Shares of Adobe were poised to open at their lowest point in two years Friday after the software provider's softer-than-expected guidance prompted a series of price target reductions up and down Wall Street.
Second-quarter results for Adobe (ticker: ADBE) were " far better than feared," wrote Deutsche Bank analyst Brad Zelnick, and most other analysts agreed. The company posted revenue of $4.39 billion, ahead of consensus estimates for $4.34 billion. Earnings per share were $3.35, a nickel ahead of the company's guidance and 4 cents above Wall Street expectations.
The problem, however, lies in the guidance. Adobe sees revenue of $4.43 billion for the third quarter, with adjusted profit of $3.33 a share. Analysts were expecting $4.51 billion in revenue and profit of $3.40. For the full year, the company is now forecasting adjusted earnings of $13.50 a share, down from a prior estimate of $13.70 before, on $17.65 billion in revenue, down from a previous forecast of $17.9 billion.
Adobe stock was down 3.4% to $352.78 in premarket trading on Friday. The stock hasn't closed below that level since May 4, 2020. The shares have dropped 36% this year, and 34% over the course of the last 12 months.
"We believe the shares are already reflecting a fairly high degree of skepticism towards the [fiscal year] guide, but until Adobe gets back into 'beat/raise' mode, it is going to be difficult to shift sentiment in a more positive direction, especially given the macro backdrop," wrote Evercore ISI analyst Kirk Materne in a research note. Materne lowered his price target for the stock to $475 from $650, while maintaining an Outperform rating.

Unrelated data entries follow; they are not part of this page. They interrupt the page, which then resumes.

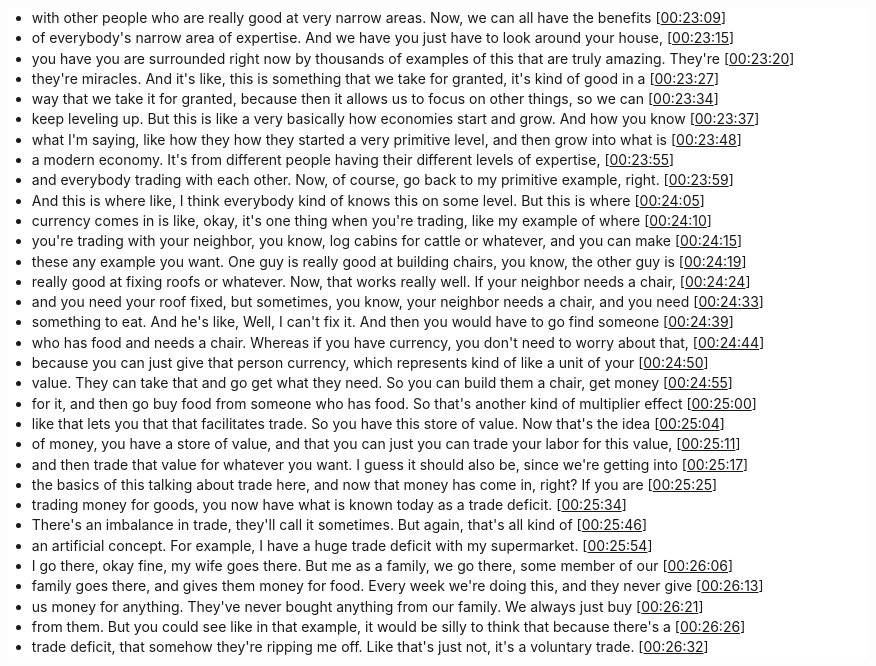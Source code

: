 *  with other people who are really good at very narrow areas. Now, we can all have the benefits [[00:23:09](https://www.youtube.com/watch?v=CiQ7xewUDcM&t=1389.88s)]
*  of everybody's narrow area of expertise. And we have you just have to look around your house, [[00:23:15](https://www.youtube.com/watch?v=CiQ7xewUDcM&t=1395.8s)]
*  you have you are surrounded right now by thousands of examples of this that are truly amazing. They're [[00:23:20](https://www.youtube.com/watch?v=CiQ7xewUDcM&t=1400.84s)]
*  they're miracles. And it's like, this is something that we take for granted, it's kind of good in a [[00:23:27](https://www.youtube.com/watch?v=CiQ7xewUDcM&t=1407.1599999999999s)]
*  way that we take it for granted, because then it allows us to focus on other things, so we can [[00:23:34](https://www.youtube.com/watch?v=CiQ7xewUDcM&t=1414.12s)]
*  keep leveling up. But this is like a very basically how economies start and grow. And how you know [[00:23:37](https://www.youtube.com/watch?v=CiQ7xewUDcM&t=1417.96s)]
*  what I'm saying, like how they how they started a very primitive level, and then grow into what is [[00:23:48](https://www.youtube.com/watch?v=CiQ7xewUDcM&t=1428.28s)]
*  a modern economy. It's from different people having their different levels of expertise, [[00:23:55](https://www.youtube.com/watch?v=CiQ7xewUDcM&t=1435.08s)]
*  and everybody trading with each other. Now, of course, go back to my primitive example, right. [[00:23:59](https://www.youtube.com/watch?v=CiQ7xewUDcM&t=1439.72s)]
*  And this is where like, I think everybody kind of knows this on some level. But this is where [[00:24:05](https://www.youtube.com/watch?v=CiQ7xewUDcM&t=1445.64s)]
*  currency comes in is like, okay, it's one thing when you're trading, like my example of where [[00:24:10](https://www.youtube.com/watch?v=CiQ7xewUDcM&t=1450.28s)]
*  you're trading with your neighbor, you know, log cabins for cattle or whatever, and you can make [[00:24:15](https://www.youtube.com/watch?v=CiQ7xewUDcM&t=1455.32s)]
*  these any example you want. One guy is really good at building chairs, you know, the other guy is [[00:24:19](https://www.youtube.com/watch?v=CiQ7xewUDcM&t=1459.4s)]
*  really good at fixing roofs or whatever. Now, that works really well. If your neighbor needs a chair, [[00:24:24](https://www.youtube.com/watch?v=CiQ7xewUDcM&t=1464.76s)]
*  and you need your roof fixed, but sometimes, you know, your neighbor needs a chair, and you need [[00:24:33](https://www.youtube.com/watch?v=CiQ7xewUDcM&t=1473.88s)]
*  something to eat. And he's like, Well, I can't fix it. And then you would have to go find someone [[00:24:39](https://www.youtube.com/watch?v=CiQ7xewUDcM&t=1479.16s)]
*  who has food and needs a chair. Whereas if you have currency, you don't need to worry about that, [[00:24:44](https://www.youtube.com/watch?v=CiQ7xewUDcM&t=1484.5200000000002s)]
*  because you can just give that person currency, which represents kind of like a unit of your [[00:24:50](https://www.youtube.com/watch?v=CiQ7xewUDcM&t=1490.7600000000002s)]
*  value. They can take that and go get what they need. So you can build them a chair, get money [[00:24:55](https://www.youtube.com/watch?v=CiQ7xewUDcM&t=1495.0s)]
*  for it, and then go buy food from someone who has food. So that's another kind of multiplier effect [[00:25:00](https://www.youtube.com/watch?v=CiQ7xewUDcM&t=1500.28s)]
*  like that lets you that that facilitates trade. So you have this store of value. Now that's the idea [[00:25:04](https://www.youtube.com/watch?v=CiQ7xewUDcM&t=1504.6s)]
*  of money, you have a store of value, and that you can just you can trade your labor for this value, [[00:25:11](https://www.youtube.com/watch?v=CiQ7xewUDcM&t=1511.0s)]
*  and then trade that value for whatever you want. I guess it should also be, since we're getting into [[00:25:17](https://www.youtube.com/watch?v=CiQ7xewUDcM&t=1517.08s)]
*  the basics of this talking about trade here, and now that money has come in, right? If you are [[00:25:25](https://www.youtube.com/watch?v=CiQ7xewUDcM&t=1525.08s)]
*  trading money for goods, you now have what is known today as a trade deficit. [[00:25:34](https://www.youtube.com/watch?v=CiQ7xewUDcM&t=1534.52s)]
*  There's an imbalance in trade, they'll call it sometimes. But again, that's all kind of [[00:25:46](https://www.youtube.com/watch?v=CiQ7xewUDcM&t=1546.04s)]
*  an artificial concept. For example, I have a huge trade deficit with my supermarket. [[00:25:54](https://www.youtube.com/watch?v=CiQ7xewUDcM&t=1554.68s)]
*  I go there, okay fine, my wife goes there. But me as a family, we go there, some member of our [[00:26:06](https://www.youtube.com/watch?v=CiQ7xewUDcM&t=1566.3600000000001s)]
*  family goes there, and gives them money for food. Every week we're doing this, and they never give [[00:26:13](https://www.youtube.com/watch?v=CiQ7xewUDcM&t=1573.96s)]
*  us money for anything. They've never bought anything from our family. We always just buy [[00:26:21](https://www.youtube.com/watch?v=CiQ7xewUDcM&t=1581.88s)]
*  from them. But you could see like in that example, it would be silly to think that because there's a [[00:26:26](https://www.youtube.com/watch?v=CiQ7xewUDcM&t=1586.5200000000002s)]
*  trade deficit, that somehow they're ripping me off. Like that's just not, it's a voluntary trade. [[00:26:32](https://www.youtube.com/watch?v=CiQ7xewUDcM&t=1592.6000000000001s)]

Oppenhimer's Brian Schwartz also reduced his price target to $400 from $560, saying that the shares will likely remain under pressure in the short term, given "an inconsistent execution trend in the reported results." That's likely to continue until investors are more comfortable that declines in operating margin and annual recurring revenue for the company's digital media segment are transitional, he added. Schwartz retained a bullish Outperform rating on the stock.
Adobe said its outlook was impacted by several factors, including the war in Ukraine, negative exchange rate effects, higher effective tax rates and lower-than-expected tax benefits. Chief Financial Officer Dan Durn said the company's full outlook saw a $75 million hit from the decision to exit Russia and Ukraine. Given these macroeconomic challenges, Deutsche Bank's Zelnick believes that the company's guidance approach was "prudent" and improves Adobe's negotiating posture in large enterprise deals.
"We don't believe any software company is immune to macro deceleration , though we do believe Adobe should fare better than most given its leverage to a more digital future, consistent innovation, pricing power, solid execution, and category leadership," Zelnick wrote.
Zelnick reiterated a Buy rating, but proceeded to cut his price target to $500 from $575 to reflect lower estimates.
Matthew Swanson, analyst at RBC Capital Markets, was one of few analysts that did not update his price target in the wake of earnings, according to FactSet. Swanson maintained a $500 price target and Outperform rating, adding that management's guidance was "prudently conservative." The first half of the year was positive for Adobe, Swanson added, with net-new digital media annual recurring revenue coming in 5% above consensus, and digital experience showing resilience despite near-term e-commerce headwinds .
Inded, even with the lowered price targets, most analysts remain optimistic about the stock, with 84% rating it at a Buy-equivalent and 16% rating it a Hold , according to FactSet.